The divorce was granted upon the ground of habitual cruel and inhuman treatment. It is argued by appellant that the evidence wholly failed to establish that ground for divorce, and that the case is controlled by Criswell v. Criswell, 254 Miss. 746, 182 So.2d 587 (1966), and must be reversed.
Admittedly, appellee was not subjected to any physical violence by appellant. The evidence of cruelty relates to a long continued course of conduct on the part of appellant, involving numerous and repeated derelictions of various kinds, the cumulative effect of which was to produce in appellee an emotional breakdown, with attendant adverse physical effects extending beyond mere malaise, and which reasonably might be expected to worsen.

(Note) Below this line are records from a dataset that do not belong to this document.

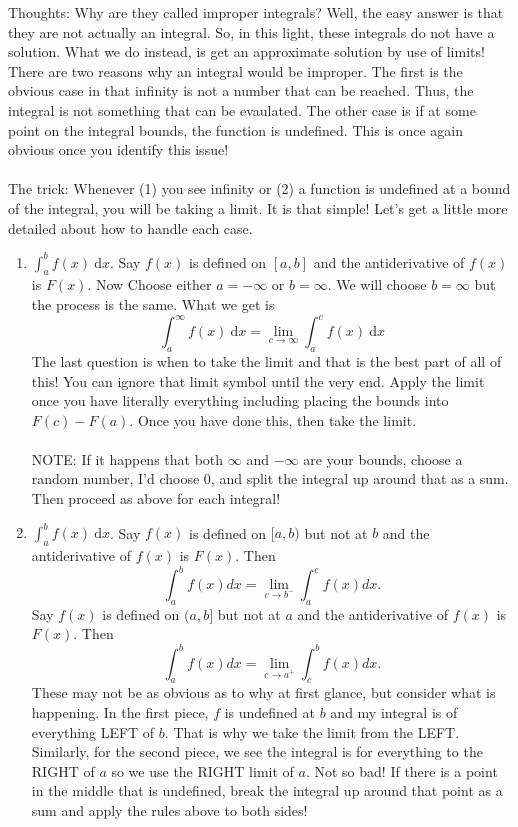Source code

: \documentclass[10pt]{article}
\newcommand{\dx}{\:\mathrm{d}x}
\theoremstyle{Theorem}
\theoremstyle{definition}
\theoremstyle{remark}
\theoremstyle{custom}
\begin{document}
\thispagestyle{firststyle}
\pagestyle{plain}


\noindent Thoughts: Why are they called improper integrals? Well, the easy answer is that they are not actually an integral. So, in this light, these integrals do not have a solution. What we do instead, is get an approximate solution by use of limits! There are two reasons why an integral would be improper. The first is the obvious case in that infinity is not a number that can be reached. Thus, the integral is not something that can be evaulated. The other case is if at some point on the integral bounds, the function is undefined. This is once again obvious once you identify this issue!\\\\
The trick: Whenever (1) you see infinity or (2) a function is undefined at a bound of the integral, you will be taking a limit. It is that simple! Let's get a little more detailed about how to handle each case.
\begin{enumerate}[1.]
\item $\int_a^b f(x) \dx$. Say $f(x)$ is defined on $[a,b]$ and the antiderivative of $f(x)$ is $F(x)$. Now Choose either $a=-\infty$ or $b=\infty$. We will choose $b=\infty$ but the process is the same. What we get is
\[
\int_a^{\infty} f(x) \dx=\lim_{c\rightarrow \infty}\int_a^c f(x) \dx
\]
The last question is when to take the limit and that is the best part of all of this! You can ignore that limit symbol until the very end. Apply the limit once you have literally everything including placing the bounds into $F(c)-F(a)$. Once you have done this, then take the limit.\\\\
NOTE:  If it happens that both $\infty$ and $-\infty$ are your bounds, choose a random number, I'd choose 0, and split the integral up around that as a sum. Then proceed as above for each integral!
\item $\int_a^b f(x) \dx$. Say $f(x)$ is defined on $[a,b)$ but not at $b$ and the antiderivative of $f(x)$ is $F(x)$. Then
\[
\int^b_af(x)dx=\lim_{c\rightarrow b^-}\int^c_a f(x)dx.
\]
Say $f(x)$ is defined on $(a,b]$ but not at $a$ and the antiderivative of $f(x)$ is $F(x)$. Then
\[
\int^b_af(x)dx=\lim_{c\rightarrow a^+}\int^b_c f(x)dx.
\]
These may not be as obvious as to why at first glance, but consider what is happening. In the first piece, $f$ is undefined at $b$ and my integral is of everything LEFT of $b$. That is why we take the limit from the LEFT. Similarly, for the second piece, we see the integral is for everything to the RIGHT of $a$ so we use the RIGHT limit of $a$. Not so bad! If there is a point in the middle that is undefined, break the integral up around that point as a sum and apply the rules above to both sides!
\end{enumerate}
\end{document}
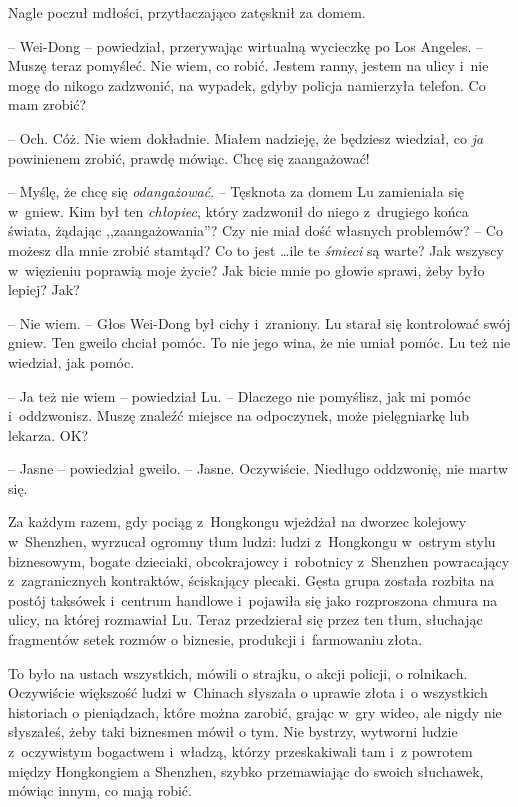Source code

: \documentclass[oneside,polish,11pt,rmheadings]{mwbk}
\begin{document}
Nagle poczuł mdłości, przytłaczająco zatęsknił za domem. 

-- Wei-Dong -- powiedział, przerywając wirtualną wycieczkę po Los Angeles. -- Muszę teraz pomyśleć. Nie wiem, co robić. Jestem ranny, jestem na ulicy i~nie mogę do nikogo zadzwonić, na wypadek, gdyby policja namierzyła telefon. Co mam zrobić? 

-- Och. Cóż. Nie wiem dokładnie. Miałem nadzieję, że będziesz wiedział, co \textit{ja }powinienem zrobić, prawdę mówiąc. Chcę się zaangażować!

-- Myślę, że chcę się \textit{odangażować}. -- Tęsknota za domem Lu zamieniała się w~gniew. Kim był ten \textit{chłopiec}, który zadzwonił do niego z~drugiego końca świata, żądając ,,zaangażowania''? Czy nie miał dość własnych problemów? -- Co możesz dla mnie zrobić stamtąd? Co to jest \ldots  ile te \textit{śmieci }są warte? Jak wszyscy w~więzieniu poprawią moje życie? Jak bicie mnie po głowie sprawi, żeby było lepiej? Jak? 

-- Nie wiem. -- Głos Wei-Dong był cichy i~zraniony. Lu starał się kontrolować swój gniew. Ten gweilo chciał pomóc. To nie jego wina, że nie umiał pomóc. Lu też nie wiedział, jak pomóc.

-- Ja też nie wiem -- powiedział Lu. -- Dlaczego nie pomyślisz, jak mi pomóc i~oddzwonisz. Muszę znaleźć miejsce na odpoczynek, może pielęgniarkę lub lekarza. OK?

-- Jasne -- powiedział gweilo. -- Jasne. Oczywiście. Niedługo oddzwonię, nie martw się.

Za każdym razem, gdy pociąg z~Hongkongu wjeżdżał na dworzec kolejowy w~Shenzhen, wyrzucał ogromny tłum ludzi: ludzi z~Hongkongu w~ostrym stylu biznesowym, bogate dzieciaki, obcokrajowcy i~robotnicy z~Shenzhen powracający z~zagranicznych kontraktów, ściskający plecaki. Gęsta grupa została rozbita na postój taksówek i~centrum handlowe i~pojawiła się jako rozproszona chmura na ulicy, na której rozmawiał Lu. Teraz przedzierał się przez ten tłum, słuchając fragmentów setek rozmów o biznesie, produkcji i~farmowaniu złota.

To było na ustach wszystkich, mówili o strajku, o akcji policji, o rolnikach. Oczywiście większość ludzi w~Chinach słyszała o uprawie złota i~o wszystkich historiach o pieniądzach, które można zarobić, grając w~gry wideo, ale nigdy nie słyszałeś, żeby taki biznesmen mówił o tym. Nie bystrzy, wytworni ludzie z~oczywistym bogactwem i~władzą, którzy przeskakiwali tam i~z powrotem między Hongkongiem a Shenzhen, szybko przemawiając do swoich słuchawek, mówiąc innym, co mają robić.
\end{document}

It is unnecessary to narrate the tragic facts relating to the dissolution of this marriage, except to say that the record presents a close question upon the sufficiency of the proof to establish habitual cruel and inhuman treatment as defined in Criswell v. Criswell, supra. However, we have concluded that, upon the whole record, we cannot say that the chancellor was mani*481festly wrong in granting appellee a divorce upon that ground. The end effect upon ap-pellee of the long continued course of conduct upon the part of appellant was that she suffered a definite impairment of health, which it was reasonable to believe would become more serious if she should continue to be subjected to it
This question is the subject of discussion in Bunkley and Morse’s Amis, Divorce and Separation in Mississippi, section 3.14(8) at 122 (1957), where it is said:
“It is obvious that habitual cruel and inhuman treatment may consist of repeated acts of the same nature such as personal violence, or it may consist of a series of acts, some of the same nature and some of different natures, but which, when taken together, tend to cause pain and suffering on the part of the innocent spouse. There are many kinds of acts such as wilful failure to support, verbal abuse, neglect, and the like which, if taken alone will not constitute cruelty, but when taken together will manifest a course of conduct as a whole which may amount to cruelty. Indeed, except in the case of personal violence of a serious nature, it would often be difficult or impossible to show that the conduct of the defendant was such as to actually endanger life, limb or health or to create any reasonable apprehension thereof. And yet the most refined cruelty, the poisoned shafts of scorn, ridicule, sarcasm, contempt, insult, verbal abuse, slander, neglect, and the like, are more often painful to cultured and sensitive persons than mere blows would be. And it is well recognized that acute mental suffering may destroy the health and even endanger the life of the victim. So in determining whether or not the habitual or unusual conduct of the defendant has been such as to amount to cruelty within the statute, his or her entire course of conduct during the period complained of should he considered, as well as that of the complainant, in order to show what provocation, if any, there was to cause the conduct of which the latter complains. In all cases, the court should bear in mind the intelligence, apparent refinement, social station and delicacy of sentiment of the parties, because it is well understood that conduct which would be extremely humiliating and offensive to a husband or wife of high social and cultural standards, would be of no moment to those of a less refined nature. Among persons of coarse habits and rude manners, vile epithets may occasion no pain or humiliation.”
It appears that questions relating to the custody of the five young children born of this marriage, and of the support awards made in their favor, have now been disposed of by agreement except as to an accrued item of $350 of past due support money and $150 originally awarded as attorneys’ fees. As to these items, the chancellor in appropriate proceedings, adjudged appellant to be in contempt and awarded against him a money judgment, as at law in the sum of $500. We are unable to say that the chancellor was in error in so doing or that he abused his discretion. The record indicates that appellant may experience difficulty in discharging this judgment while maintaining the payments awarded as child support. However, these are 'matters peculiarly within the sound discretion of the chancellor.
Affirmed.
GILLESPIE, P. J.,. and RODGERS, PATTERSON and ROBERTSON, JJ., concur.